_Work to be completed_: All lines from the one containing "questão. Tanto o" to the end of the material are to be given again exactly; leave out every line before it.

_Material provided_:
== Segment start ==
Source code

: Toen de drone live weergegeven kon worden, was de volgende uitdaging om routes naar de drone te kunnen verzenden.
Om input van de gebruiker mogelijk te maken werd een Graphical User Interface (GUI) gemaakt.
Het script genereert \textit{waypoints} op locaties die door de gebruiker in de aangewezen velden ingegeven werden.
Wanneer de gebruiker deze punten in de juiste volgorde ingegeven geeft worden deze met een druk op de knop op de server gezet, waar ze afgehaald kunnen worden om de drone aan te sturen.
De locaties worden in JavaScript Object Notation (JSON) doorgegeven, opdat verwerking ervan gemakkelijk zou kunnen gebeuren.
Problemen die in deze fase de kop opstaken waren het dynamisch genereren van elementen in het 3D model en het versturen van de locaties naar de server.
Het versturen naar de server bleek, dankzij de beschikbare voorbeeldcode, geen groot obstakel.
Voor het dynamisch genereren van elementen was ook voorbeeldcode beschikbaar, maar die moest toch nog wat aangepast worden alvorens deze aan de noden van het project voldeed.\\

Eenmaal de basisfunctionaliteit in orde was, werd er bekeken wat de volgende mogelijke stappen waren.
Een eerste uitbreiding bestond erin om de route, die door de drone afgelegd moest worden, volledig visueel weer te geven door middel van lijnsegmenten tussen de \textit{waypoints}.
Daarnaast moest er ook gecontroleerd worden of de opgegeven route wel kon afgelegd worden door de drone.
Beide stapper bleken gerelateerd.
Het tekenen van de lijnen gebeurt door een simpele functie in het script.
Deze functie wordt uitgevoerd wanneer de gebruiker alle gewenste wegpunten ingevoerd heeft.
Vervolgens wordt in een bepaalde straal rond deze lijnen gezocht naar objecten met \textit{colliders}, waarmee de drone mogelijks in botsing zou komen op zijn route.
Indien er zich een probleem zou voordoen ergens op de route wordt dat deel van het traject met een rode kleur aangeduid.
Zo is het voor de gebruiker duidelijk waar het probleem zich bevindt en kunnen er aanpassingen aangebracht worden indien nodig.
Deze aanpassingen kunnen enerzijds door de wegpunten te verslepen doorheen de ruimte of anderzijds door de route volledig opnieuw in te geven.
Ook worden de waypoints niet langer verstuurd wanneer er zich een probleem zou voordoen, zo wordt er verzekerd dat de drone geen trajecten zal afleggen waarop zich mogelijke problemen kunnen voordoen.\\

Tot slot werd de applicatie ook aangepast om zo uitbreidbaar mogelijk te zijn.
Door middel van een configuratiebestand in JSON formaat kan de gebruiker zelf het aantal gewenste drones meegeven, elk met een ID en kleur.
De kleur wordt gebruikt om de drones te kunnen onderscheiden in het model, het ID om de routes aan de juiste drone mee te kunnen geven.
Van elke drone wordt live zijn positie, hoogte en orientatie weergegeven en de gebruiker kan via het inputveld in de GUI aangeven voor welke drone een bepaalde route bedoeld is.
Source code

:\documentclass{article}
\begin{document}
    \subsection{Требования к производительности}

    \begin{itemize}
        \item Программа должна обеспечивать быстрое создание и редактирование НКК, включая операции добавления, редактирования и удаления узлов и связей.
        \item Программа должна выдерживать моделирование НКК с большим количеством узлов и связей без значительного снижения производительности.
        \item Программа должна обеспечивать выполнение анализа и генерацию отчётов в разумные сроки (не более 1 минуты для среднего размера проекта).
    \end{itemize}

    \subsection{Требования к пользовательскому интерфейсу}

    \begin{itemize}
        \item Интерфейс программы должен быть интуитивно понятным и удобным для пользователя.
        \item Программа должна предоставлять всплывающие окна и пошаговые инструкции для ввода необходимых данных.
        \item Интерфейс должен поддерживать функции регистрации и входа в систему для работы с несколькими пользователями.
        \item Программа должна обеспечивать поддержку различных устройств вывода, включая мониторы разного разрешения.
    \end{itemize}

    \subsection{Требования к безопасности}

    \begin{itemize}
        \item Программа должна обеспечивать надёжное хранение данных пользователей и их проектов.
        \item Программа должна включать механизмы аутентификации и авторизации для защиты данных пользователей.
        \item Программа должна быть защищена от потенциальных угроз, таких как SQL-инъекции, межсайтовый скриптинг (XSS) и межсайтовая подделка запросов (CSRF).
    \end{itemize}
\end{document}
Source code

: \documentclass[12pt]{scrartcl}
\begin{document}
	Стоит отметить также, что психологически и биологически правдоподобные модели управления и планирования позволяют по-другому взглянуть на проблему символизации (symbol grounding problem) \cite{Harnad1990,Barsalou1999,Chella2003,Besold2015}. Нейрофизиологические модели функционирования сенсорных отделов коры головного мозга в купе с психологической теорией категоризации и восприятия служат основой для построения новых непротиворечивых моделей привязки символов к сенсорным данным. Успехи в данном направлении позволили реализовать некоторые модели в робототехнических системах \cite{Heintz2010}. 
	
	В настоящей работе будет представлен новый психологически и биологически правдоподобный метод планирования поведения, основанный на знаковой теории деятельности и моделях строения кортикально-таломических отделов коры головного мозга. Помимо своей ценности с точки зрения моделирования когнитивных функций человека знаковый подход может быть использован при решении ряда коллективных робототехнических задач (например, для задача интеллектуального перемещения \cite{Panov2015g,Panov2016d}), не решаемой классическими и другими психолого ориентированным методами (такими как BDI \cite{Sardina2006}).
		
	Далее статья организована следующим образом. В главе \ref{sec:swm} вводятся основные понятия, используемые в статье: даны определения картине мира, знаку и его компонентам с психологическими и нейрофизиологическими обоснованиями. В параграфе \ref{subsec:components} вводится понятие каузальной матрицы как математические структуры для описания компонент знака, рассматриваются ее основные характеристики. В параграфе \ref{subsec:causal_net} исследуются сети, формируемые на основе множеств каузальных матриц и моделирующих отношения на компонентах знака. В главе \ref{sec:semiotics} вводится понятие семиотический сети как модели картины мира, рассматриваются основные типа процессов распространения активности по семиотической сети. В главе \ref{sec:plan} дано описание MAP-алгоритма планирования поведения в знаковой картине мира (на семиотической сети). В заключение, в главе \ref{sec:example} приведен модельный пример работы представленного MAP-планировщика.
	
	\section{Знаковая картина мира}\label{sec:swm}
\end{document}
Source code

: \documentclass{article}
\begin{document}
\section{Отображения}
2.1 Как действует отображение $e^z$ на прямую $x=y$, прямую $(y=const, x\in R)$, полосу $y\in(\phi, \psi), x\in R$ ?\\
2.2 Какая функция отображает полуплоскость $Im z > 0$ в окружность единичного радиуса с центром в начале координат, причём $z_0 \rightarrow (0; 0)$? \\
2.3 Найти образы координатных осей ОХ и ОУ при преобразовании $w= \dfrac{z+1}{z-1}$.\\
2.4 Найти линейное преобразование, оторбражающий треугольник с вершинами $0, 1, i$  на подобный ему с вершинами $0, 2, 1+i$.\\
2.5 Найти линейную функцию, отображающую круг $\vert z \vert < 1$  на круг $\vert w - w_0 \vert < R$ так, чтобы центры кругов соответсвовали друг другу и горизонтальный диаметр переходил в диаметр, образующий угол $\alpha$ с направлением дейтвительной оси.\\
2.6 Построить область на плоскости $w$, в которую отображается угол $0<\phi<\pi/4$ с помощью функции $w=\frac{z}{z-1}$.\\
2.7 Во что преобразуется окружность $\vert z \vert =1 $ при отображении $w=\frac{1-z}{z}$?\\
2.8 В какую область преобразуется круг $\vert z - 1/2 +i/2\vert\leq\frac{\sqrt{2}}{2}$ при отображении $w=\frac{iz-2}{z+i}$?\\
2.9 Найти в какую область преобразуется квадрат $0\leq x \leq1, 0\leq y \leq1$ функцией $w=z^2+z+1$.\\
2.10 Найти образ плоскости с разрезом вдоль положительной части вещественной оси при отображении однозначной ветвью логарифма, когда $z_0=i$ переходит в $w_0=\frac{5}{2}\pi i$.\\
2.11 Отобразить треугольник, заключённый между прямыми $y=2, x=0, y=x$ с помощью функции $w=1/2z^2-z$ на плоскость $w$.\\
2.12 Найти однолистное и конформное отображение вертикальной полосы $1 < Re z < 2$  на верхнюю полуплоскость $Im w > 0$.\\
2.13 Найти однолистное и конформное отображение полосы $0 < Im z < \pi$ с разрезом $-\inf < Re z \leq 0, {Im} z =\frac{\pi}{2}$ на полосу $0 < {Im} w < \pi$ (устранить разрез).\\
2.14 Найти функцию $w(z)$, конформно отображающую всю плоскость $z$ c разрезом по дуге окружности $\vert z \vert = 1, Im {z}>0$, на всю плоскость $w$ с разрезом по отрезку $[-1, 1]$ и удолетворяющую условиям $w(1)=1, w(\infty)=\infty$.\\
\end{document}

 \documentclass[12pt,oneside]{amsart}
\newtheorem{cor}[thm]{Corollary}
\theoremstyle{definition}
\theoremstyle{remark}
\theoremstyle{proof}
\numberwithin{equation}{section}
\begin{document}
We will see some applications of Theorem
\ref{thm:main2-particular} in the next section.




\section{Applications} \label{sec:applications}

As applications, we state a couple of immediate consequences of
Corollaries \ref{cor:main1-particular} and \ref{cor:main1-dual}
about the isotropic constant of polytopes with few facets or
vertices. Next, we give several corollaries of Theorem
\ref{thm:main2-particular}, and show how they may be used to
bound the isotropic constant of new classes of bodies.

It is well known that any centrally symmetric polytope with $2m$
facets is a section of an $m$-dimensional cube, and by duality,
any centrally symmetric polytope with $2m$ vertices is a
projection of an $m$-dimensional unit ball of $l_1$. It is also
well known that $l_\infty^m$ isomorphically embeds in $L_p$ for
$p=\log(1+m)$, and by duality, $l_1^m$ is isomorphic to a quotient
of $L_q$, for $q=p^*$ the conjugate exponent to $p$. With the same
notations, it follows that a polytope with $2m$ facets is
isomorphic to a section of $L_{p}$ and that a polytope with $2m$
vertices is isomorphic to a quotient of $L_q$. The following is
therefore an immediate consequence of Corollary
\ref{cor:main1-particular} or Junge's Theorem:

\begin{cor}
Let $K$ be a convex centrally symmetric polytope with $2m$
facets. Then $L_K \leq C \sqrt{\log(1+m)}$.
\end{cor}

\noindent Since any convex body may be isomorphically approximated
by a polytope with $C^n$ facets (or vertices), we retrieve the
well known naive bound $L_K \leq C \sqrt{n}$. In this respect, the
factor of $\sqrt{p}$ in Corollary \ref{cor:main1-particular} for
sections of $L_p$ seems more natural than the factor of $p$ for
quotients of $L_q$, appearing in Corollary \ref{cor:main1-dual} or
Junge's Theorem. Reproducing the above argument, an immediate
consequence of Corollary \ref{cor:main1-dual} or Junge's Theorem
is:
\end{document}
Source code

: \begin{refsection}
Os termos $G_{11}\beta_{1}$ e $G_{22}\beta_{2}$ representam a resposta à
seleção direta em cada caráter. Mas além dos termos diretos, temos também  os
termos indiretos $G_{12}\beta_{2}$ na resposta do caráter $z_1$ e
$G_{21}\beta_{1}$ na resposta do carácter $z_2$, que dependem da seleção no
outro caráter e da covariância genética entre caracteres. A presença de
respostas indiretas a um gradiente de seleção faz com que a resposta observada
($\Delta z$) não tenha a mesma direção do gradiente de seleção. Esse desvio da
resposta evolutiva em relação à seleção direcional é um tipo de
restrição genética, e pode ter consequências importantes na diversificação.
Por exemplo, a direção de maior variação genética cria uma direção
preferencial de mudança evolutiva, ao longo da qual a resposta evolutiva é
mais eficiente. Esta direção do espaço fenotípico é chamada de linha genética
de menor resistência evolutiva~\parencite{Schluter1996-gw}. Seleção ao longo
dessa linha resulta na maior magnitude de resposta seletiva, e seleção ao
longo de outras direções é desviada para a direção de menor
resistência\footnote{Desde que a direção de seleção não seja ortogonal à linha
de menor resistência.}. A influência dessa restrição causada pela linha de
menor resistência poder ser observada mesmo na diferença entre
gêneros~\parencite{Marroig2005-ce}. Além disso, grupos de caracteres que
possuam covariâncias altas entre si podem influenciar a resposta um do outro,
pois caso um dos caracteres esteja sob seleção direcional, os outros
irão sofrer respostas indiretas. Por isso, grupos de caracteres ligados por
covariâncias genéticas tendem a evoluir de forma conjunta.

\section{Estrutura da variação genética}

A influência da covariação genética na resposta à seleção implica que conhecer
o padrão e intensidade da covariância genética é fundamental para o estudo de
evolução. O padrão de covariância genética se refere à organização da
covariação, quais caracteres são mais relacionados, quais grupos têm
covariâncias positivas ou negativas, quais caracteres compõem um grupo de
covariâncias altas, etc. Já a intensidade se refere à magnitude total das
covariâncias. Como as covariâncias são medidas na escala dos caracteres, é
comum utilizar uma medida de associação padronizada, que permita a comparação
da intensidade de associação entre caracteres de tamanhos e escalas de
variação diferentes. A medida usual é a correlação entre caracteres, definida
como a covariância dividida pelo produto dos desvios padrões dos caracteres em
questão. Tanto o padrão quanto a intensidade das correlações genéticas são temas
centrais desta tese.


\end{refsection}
== Segment end ==
_Task solution_:
questão. Tanto o padrão quanto a intensidade das correlações genéticas são temas
centrais desta tese.


\end{refsection}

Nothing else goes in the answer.